Columbia University School of the Arts Writing Program professors and alumni have occupied a premiere place in recent issues of The New Yorker, which have featured short stories by Fiction professors Donald Antrim, Sam Lipsyte, and Ben Marcus; essays by Fiction Professor Gary Shteyngart, and Fiction alumna Kiran Desai (’99SOA); and a feature article by Fiction alumna and Adjunct Professor Rivka Galchen (’06SOA).
“He Knew,” Antrim’s story of a troubled, pill-popping couple on a shopping spree appeared in the May 9 issue of the magazine. Antrim is the author of three novels, Elect Mr. Robinson for a Better World, The Hundred Brothers, and The Verificationist, as well as a memoir, The Afterlife. He has had fellowships from The National Endowment for the Arts, the John Simon Guggenheim Memorial Foundation, and the Dorothy and Lewis B. Cullman Center for Scholars and Writers at the New York Public Library.
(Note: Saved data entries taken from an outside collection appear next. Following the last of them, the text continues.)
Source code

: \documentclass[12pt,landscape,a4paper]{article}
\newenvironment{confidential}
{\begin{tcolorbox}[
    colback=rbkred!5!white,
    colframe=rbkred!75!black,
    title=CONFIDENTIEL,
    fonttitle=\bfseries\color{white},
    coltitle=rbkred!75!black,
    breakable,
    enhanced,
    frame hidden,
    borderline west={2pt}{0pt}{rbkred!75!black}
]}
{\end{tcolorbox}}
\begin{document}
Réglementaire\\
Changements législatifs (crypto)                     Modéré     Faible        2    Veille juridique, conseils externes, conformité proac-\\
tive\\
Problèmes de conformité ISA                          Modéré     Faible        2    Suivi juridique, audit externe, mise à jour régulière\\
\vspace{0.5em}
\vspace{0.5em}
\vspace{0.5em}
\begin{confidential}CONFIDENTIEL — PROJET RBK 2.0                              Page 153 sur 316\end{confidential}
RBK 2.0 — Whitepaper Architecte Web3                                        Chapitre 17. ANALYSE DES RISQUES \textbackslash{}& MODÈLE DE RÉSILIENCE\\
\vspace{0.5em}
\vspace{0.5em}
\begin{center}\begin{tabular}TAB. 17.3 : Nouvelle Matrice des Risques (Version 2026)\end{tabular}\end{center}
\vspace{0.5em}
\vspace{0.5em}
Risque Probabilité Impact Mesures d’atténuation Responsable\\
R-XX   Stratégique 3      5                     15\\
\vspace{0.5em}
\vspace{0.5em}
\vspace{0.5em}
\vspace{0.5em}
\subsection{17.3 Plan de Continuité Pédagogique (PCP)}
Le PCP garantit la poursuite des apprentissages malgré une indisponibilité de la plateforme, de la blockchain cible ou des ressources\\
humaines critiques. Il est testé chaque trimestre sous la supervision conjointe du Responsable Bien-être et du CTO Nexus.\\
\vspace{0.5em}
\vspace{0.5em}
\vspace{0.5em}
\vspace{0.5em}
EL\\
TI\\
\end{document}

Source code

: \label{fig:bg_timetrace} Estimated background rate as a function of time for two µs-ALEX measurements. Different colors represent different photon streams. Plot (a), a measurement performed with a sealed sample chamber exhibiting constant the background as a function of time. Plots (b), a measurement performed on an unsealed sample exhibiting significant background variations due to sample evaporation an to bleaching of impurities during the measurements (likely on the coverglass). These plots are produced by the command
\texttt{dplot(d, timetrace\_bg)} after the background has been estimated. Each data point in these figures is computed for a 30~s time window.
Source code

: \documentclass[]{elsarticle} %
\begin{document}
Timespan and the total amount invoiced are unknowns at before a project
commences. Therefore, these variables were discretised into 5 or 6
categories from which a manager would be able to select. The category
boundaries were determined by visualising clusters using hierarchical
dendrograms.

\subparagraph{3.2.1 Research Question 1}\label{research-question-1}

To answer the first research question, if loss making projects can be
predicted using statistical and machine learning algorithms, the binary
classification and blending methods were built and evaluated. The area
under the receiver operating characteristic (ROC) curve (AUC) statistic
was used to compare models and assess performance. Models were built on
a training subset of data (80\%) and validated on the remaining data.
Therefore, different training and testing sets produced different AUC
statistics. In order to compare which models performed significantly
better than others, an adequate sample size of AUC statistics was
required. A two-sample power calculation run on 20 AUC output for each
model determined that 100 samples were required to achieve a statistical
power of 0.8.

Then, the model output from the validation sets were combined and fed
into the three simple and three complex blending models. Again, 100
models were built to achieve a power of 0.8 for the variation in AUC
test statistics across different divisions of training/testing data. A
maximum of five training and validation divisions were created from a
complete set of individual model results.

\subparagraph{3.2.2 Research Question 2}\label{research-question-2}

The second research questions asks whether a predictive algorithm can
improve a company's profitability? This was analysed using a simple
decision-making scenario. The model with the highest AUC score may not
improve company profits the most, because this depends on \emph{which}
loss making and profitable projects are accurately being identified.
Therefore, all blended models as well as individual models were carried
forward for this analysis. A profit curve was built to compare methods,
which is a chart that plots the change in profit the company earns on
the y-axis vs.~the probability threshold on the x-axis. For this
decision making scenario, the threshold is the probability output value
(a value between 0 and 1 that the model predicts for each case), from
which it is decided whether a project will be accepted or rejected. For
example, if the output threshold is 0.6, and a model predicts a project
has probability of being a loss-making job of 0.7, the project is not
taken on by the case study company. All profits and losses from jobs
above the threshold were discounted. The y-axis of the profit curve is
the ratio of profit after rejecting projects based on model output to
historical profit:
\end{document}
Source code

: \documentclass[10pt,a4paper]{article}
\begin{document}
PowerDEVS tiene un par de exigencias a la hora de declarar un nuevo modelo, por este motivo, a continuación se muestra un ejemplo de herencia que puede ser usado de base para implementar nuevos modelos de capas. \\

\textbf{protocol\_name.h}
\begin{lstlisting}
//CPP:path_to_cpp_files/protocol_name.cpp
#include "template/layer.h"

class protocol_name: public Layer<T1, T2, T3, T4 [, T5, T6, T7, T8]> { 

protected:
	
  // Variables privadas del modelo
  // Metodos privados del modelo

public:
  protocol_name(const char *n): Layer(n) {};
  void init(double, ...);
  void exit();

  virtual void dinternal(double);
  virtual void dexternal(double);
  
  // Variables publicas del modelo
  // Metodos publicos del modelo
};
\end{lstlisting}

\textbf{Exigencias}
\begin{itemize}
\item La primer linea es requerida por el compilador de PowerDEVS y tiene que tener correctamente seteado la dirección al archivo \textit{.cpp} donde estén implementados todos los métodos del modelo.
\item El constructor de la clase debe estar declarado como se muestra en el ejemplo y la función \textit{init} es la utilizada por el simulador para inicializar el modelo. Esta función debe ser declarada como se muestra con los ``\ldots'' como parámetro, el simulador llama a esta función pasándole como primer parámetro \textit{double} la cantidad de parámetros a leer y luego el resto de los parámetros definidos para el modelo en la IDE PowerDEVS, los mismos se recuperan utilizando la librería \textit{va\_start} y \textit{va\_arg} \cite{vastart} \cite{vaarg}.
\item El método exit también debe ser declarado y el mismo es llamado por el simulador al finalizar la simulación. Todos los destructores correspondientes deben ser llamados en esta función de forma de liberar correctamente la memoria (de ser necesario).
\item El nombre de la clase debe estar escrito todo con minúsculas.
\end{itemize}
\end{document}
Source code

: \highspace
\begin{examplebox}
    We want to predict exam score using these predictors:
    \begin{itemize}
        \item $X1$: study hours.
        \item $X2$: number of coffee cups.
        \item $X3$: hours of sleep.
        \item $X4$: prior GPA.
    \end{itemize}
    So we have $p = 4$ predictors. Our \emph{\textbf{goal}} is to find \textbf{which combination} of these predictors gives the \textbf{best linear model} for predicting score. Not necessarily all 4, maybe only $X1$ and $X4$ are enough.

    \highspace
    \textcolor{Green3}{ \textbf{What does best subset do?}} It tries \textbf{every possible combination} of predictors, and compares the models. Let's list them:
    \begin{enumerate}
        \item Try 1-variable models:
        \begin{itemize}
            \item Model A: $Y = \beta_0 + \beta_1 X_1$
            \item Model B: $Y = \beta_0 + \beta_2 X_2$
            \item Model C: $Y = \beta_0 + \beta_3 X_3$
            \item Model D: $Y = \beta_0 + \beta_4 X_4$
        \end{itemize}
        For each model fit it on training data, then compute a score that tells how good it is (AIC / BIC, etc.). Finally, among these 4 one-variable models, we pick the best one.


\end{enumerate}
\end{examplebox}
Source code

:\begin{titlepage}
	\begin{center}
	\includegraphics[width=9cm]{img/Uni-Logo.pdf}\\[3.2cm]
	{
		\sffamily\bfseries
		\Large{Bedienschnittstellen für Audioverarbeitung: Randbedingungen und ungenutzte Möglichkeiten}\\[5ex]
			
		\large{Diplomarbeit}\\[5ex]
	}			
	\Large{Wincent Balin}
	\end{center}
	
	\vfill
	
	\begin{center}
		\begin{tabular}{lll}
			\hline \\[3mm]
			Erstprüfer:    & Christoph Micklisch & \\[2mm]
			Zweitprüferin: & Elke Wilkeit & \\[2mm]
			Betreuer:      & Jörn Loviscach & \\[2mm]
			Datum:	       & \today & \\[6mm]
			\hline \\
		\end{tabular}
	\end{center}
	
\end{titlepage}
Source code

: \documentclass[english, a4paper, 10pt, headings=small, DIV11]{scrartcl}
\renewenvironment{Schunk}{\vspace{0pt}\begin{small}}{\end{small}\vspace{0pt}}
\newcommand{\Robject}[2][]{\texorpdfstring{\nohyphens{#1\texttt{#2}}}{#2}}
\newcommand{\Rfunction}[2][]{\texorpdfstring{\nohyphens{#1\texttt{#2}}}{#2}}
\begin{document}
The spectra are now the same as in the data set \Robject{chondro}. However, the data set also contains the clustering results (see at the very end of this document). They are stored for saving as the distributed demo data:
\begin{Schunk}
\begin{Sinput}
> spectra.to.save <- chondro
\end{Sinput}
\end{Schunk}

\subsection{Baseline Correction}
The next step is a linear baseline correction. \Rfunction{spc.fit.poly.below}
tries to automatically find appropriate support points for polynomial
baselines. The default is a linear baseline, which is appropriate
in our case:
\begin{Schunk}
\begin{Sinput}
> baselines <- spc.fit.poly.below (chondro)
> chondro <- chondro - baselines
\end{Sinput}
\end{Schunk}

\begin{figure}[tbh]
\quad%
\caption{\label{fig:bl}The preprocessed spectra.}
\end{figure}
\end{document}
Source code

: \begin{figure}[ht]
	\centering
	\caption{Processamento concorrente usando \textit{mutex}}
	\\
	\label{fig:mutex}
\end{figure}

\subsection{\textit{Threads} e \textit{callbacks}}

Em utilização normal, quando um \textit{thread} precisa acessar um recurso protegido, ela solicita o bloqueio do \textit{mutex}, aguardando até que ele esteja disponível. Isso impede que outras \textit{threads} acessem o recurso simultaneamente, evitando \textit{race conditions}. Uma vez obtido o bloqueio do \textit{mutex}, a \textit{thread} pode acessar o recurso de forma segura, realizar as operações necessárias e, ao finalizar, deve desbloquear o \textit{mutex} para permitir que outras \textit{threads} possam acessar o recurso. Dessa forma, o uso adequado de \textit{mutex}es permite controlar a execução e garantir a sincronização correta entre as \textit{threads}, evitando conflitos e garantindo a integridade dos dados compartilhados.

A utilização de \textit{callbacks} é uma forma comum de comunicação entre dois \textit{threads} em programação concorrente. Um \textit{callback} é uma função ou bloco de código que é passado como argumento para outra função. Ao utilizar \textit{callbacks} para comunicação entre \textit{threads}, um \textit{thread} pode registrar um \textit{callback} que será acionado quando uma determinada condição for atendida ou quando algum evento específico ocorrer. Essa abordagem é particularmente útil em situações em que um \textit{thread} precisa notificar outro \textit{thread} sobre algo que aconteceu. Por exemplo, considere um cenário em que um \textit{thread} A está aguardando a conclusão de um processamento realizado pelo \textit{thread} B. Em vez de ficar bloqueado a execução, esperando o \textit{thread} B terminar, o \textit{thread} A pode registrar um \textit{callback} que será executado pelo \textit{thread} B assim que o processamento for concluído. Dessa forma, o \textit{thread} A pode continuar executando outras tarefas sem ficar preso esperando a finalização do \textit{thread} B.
Lipsyte’s story, “Deniers,” was featured in the May 2 issue, and it tells of a young woman’s attempts to come to terms with her addictions; her relationship with her aging father, a Holocaust survivor; her mother’s suicide; and a seduction from an unlikely source. Lipsyte's most recent book is The Ask. He is also the author of Home Land, which was a The New York Times Notable Book for 2005 and winner of The Believer Book Award, as well as The Subject Steve and Venus Drive. His fiction, essays, and reviews have appeared in numerous publications, and he has won a Guggenheim Fellowship.
Marcus’ story “Rollingwood,” in which a man is trying to look after his asthmatic eighteen-month-old son, was published in the March 21 issue of the magazine. Marcus’ new novel, The Flame Alphabet, will be published by Knopf in 2012. He is the author of three books of fiction: Notable American Women, The Father Costume, andThe Age of Wire and String. His stories, essays, and reviews have been published widely, and he is the recipient of the Morton Dauwen Zabel Award from the American Academy of Arts and Letters, a National Endowment for the Arts Fellowship, and three Pushcart Prizes.
In “Map Quest,” which appeared in the April 18 issue, Shteyngart reflects on the Soviet atlas that accompanied him on his childhood emigration from Leningrad to Queens, NY. Shteyngart is the author of the novels Absurdistan and The Russian Debutante's Handbook. Absurdistan was chosen as one of the best books of the year by The New York Times Book Review, Time magazine, and many other publications. The Russian Debutante's Handbook won the Stephen Crane Award for First Fiction and the National Jewish Book Award for Fiction, and earned numerous other accolades. His work has been translated into twenty languages.
Desai, too, meditates on the immigrant’s uneasy sense of identity in “Fatherland,” also appearing in the April 18 issue. In the essay, Desai, who was born in New Delhi, India, and lived there until she was 14, shares memories of her father. While a student at Columbia, Desai wrote Hullabaloo in the Guava Orchard, which won the Betty Trask Award for the best first novel by a Commonwealth of Nations citizen under the age of 35. Her second novel, The Inheritance of Loss, won the 2006 Man Booker Prize and the National Book Critics Circle Fiction Award. Her next novel, The Loneliness of Sonia and Sunny will be published in 2012.
Galchen profiles David Deutsch, the physicist and promoter of the Many Worlds Interpretation of quantum mechanics, in “Dream Machine,” which appears in the May 2 issue. Galchen's debut novel, Atmospheric Disturbances, was published by Farrar, Straus and Giroux in June 2008. The book was selected as one of The New York Times 100 Notable Books of 2008, a Salon.com Top Ten Book of the Year, and a Slate Best Book of the Year. Galchen was a finalist for The New York Public Library's 2009 Young Lions Fiction Award and the 2008 Mercantile Library Center for Fiction's John Sargent Sr. First Novel Prize. She is currently a Cullman Fellow at the New York Public Library.